One of the reasons we chose Lille as our sabbatical home is its position as carrefour – a crossroads, or jumping-off point to northern Europe. Lille is in the northernmost part of France, and thanks to Europe’s excellent high-speed train network, it’s within 2 hours’ travel of Paris, Brussels, Amsterdam, Luxembourg, Cologne and Frankfurt, and (via the Chunnel) London. To take full advantage of our options, we’ve kept an eye on cheap fares, and on interesting opportunities for art and culture nearby. Recently, we put the project into action with three daytrips (well, two plus an overnight). The results were mixed, but promising overall.
Last Wednesday, S and I left X in the capable and generous hands of Grandpa G to attend a day-long symposium on educational immersive theatre. It felt strange and daring that, in order to do this, we would travel to a different country, a separate time zone, and oh yeah, under part of the ocean, then return later the same day. Canadians aren’t accustomed to that kind of travel, unless you live very close to the US border, perhaps.
The symposium was run by London’s Punchdrunk Theatre, whose promenade-style theatre piece Sleep No More was the highlight of my 2014 visit to New York City (not a daytrip). The London workshops focused on ways to fulfil educational mandates using drop-in theatre experiences – like transforming your school’s library into a magic shop to teach kids about science, or installing a time machine in a public place to teach history. I learned a lot, but all the travel made for an exhausting day. I certainly had no zest left for schmoozing.
Two days later, it was Armistice Day, so X was off school. We all hopped on a train to nearby Ghent, Belgium, and stayed overnight. Ghent is a charming tourist town, not only because of its chocolatiers and waffle stands, but because of its canal-side architectural marvels and its 900-year-old Castle of the Counts (its name is even cooler in Dutch: Gravensteen).

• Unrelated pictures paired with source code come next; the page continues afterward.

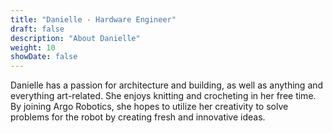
 ```yaml
---
title: "Danielle - Hardware Engineer"
draft: false
description: "About Danielle"
weight: 10
showDate: false
---
```


Danielle has a passion for architecture and building, as well as anything and everything art-related. She enjoys knitting and crocheting in her free time. By joining Argo Robotics, she hopes to utilize her creativity to solve problems for the robot by creating fresh and innovative ideas.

It was the latter attraction that we hoped would tickle X’s fancy, since he currently spends much of his free time playing The Legend of Zelda on his Nintendo DS. A real castle ought to be much cooler than a 64-bit one.

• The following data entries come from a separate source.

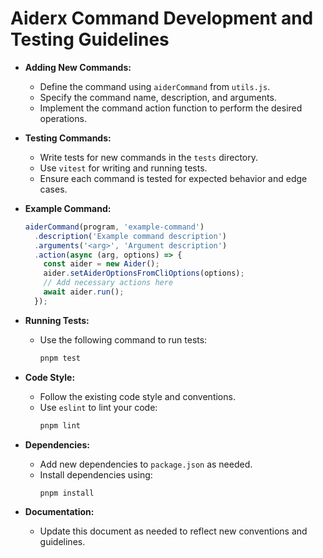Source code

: # Aiderx Command Development and Testing Guidelines

- **Adding New Commands:**
  - Define the command using `aiderCommand` from `utils.js`.
  - Specify the command name, description, and arguments.
  - Implement the command action function to perform the desired operations.

- **Testing Commands:**
  - Write tests for new commands in the `tests` directory.
  - Use `vitest` for writing and running tests.
  - Ensure each command is tested for expected behavior and edge cases.

- **Example Command:**
  ```javascript
  aiderCommand(program, 'example-command')
    .description('Example command description')
    .arguments('<arg>', 'Argument description')
    .action(async (arg, options) => {
      const aider = new Aider();
      aider.setAiderOptionsFromCliOptions(options);
      // Add necessary actions here
      await aider.run();
    });
  ```

- **Running Tests:**
  - Use the following command to run tests:
    ```bash
    pnpm test
    ```

- **Code Style:**
  - Follow the existing code style and conventions.
  - Use `eslint` to lint your code:
    ```bash
    pnpm lint
    ```

- **Dependencies:**
  - Add new dependencies to `package.json` as needed.
  - Install dependencies using:
    ```bash
    pnpm install
    ```

- **Documentation:**
  - Update this document as needed to reflect new conventions and guidelines.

It turns out that, while a 5-year-old castle enthusiast can enjoy Gravensteen, he does not always do so on grownups’ terms. In Zelda, if you fall off the parapets into the moat you lose, at most, a quarter of one life point. Here, it was hard to impress upon X that most of the things he was exploring were either (a) lethal, (b) precious and not to be touched, or (c) both of the above. There was also a hard revelation for the grownups: medieval castles don’t have elevators. We left Gravensteen exhausted, and agreed to give up touristing in favour of parenting for the remainder of the night.
In the morning, still bone-tired, we tried to explore Ghent a bit more, but quickly gave up and caught an early train back to Lille. Our failure to make the most of the transnational foray provoked a family crisis, which lasted for another day or two. It seemed as if the three of us wanted incompatible things from our holidays – S sought art and culture; I’m mostly interested in pubs and coffee shops; and X likes hanging out in hotel rooms and playing The Legend of Zelda on his Nintendo DS. If one of us didn’t get what they wanted, our malaise quickly tainted the others’ experiences. What to do?

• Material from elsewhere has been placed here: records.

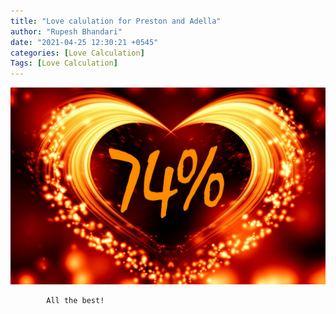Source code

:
 ```yaml
---
title: "Love calulation for Preston and Adella"
author: "Rupesh Bhandari"
date: "2021-04-25 12:30:21 +0545"
categories: [Love Calculation]
Tags: [Love Calculation]
---
```


![Match Picture](/assets/img/lovecal/Preston-Adella.jpg)

            All the best!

We fared better when exploring England, way back in October, but that was a 10-day affair, allowing us to pace and plan much differently. Maybe, then, the daytrip/overnight model just isn’t for us?
While mulling this over, I did what comes naturally: I took another daytrip. Just me this time, and just to Paris – the long-deferred pilgrimage to my favourite city in the world. I toured the Palais Garnier (aka the Phantom’s Opera House), explored some Roman ruins, and revisited the magnificent Sainte-Chapelle. I did not get to sit in my favourite park, as it was closed for cleanup, but I found another one nearby I rather liked.
The day was grey and chilly, and that umbrage would have affected me more, I think, if I were trying to shepherd a kid around, and keep everyone’s spirits up. But alone, I didn’t mind the cold. Left to my own devices, I could seek out magic at my own pace. The weather even suited the mood of my Gothic novel, and I scribbled a lot of valuable notes in cafés, parks, and on the train back home.
Back in October, when X and I spent four days together in Ipswich while S attended avant-garde theatre, X’s favourite activity was “getting lost” – that is, wandering aimlessly while he converted the town’s streets into an analog video game for his amusement. It’s just a thin difference from what I did in Paris, turning the things I see into descriptive grist for my book. Why, then, do we have so much trouble playing off each other?
The fault is mine, for narrowing in upon one type of magic only. My grasp of history and culture is not perfect, but it affords me views of Europe that X can’t reach yet; however, that does not necessarily make my daytripping richer or deeper. If X treats Ghent or Ipswich as extensions of the Hyrule Fields or Death Mountain, I should be able to integrate that with my own perspective without diminishing either one. In theory, then, the principle of family daytripping should be the same as the cardinal rule of improvisatory theatre: say “Yes, and—” to whatever your partners say.